== EXERCISE MATERIAL ==

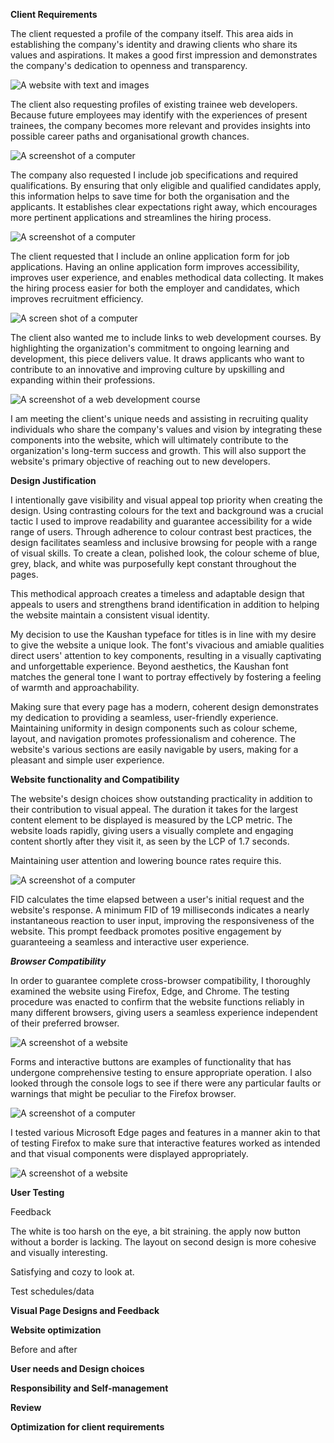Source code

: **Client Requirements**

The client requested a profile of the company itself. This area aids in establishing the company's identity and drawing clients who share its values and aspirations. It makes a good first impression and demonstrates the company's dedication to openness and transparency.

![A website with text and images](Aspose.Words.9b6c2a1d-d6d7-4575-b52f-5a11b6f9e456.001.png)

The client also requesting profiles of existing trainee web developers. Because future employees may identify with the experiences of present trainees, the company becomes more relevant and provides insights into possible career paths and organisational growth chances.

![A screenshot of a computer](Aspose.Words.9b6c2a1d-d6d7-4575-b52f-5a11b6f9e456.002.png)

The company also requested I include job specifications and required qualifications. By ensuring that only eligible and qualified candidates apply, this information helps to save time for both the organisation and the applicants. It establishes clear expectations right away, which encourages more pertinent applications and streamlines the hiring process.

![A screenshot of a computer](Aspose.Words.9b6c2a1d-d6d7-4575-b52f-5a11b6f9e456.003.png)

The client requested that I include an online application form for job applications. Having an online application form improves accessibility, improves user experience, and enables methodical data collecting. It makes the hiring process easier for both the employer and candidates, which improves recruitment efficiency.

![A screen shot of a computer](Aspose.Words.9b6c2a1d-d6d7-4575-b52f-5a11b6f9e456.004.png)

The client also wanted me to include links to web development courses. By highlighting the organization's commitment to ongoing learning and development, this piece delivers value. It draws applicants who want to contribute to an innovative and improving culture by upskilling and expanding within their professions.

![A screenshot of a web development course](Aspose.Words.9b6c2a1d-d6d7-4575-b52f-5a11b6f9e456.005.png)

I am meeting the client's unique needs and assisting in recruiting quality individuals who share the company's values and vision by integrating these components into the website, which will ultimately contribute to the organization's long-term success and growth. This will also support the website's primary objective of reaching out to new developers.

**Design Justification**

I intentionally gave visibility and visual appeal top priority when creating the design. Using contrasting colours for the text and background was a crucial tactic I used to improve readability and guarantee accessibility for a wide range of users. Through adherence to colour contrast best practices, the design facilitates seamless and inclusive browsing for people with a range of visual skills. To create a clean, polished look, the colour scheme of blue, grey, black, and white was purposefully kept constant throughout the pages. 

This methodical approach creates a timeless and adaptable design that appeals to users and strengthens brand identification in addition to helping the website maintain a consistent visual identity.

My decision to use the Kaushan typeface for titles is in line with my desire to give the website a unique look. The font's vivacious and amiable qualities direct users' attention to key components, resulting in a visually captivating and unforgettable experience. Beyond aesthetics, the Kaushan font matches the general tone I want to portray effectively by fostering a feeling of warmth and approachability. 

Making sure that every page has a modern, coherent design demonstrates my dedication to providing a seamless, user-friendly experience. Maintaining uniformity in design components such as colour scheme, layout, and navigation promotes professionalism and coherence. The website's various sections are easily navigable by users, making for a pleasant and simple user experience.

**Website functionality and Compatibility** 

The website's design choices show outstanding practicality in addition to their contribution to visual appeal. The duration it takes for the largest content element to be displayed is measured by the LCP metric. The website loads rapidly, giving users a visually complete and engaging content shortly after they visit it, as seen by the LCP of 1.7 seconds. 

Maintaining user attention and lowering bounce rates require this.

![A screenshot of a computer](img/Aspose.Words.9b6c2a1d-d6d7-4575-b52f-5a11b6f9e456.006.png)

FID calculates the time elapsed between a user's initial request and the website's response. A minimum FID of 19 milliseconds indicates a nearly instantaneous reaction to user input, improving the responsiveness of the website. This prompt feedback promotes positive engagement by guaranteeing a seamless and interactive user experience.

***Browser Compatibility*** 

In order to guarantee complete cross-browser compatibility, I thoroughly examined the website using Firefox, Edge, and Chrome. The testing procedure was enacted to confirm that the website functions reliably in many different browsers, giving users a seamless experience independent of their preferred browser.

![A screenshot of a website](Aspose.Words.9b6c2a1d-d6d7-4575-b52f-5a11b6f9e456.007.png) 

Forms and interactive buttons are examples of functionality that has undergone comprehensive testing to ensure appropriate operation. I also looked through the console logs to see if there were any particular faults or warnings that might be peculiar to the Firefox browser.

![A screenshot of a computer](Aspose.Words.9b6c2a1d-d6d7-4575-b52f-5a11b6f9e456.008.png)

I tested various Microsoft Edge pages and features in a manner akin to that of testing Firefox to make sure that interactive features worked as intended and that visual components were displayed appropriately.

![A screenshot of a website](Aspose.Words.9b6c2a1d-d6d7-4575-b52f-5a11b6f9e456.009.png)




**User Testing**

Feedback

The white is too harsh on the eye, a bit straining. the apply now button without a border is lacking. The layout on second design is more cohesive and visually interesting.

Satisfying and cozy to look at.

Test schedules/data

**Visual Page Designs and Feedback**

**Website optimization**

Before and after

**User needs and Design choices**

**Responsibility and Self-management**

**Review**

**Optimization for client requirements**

===

YOUR TASK:
Please filter the data down to the lines containing the word "functionality".

SOLVED EXERCISE:
**Website functionality and Compatibility** 
Forms and interactive buttons are examples of functionality that has undergone comprehensive testing to ensure appropriate operation. I also looked through the console logs to see if there were any particular faults or warnings that might be peculiar to the Firefox browser.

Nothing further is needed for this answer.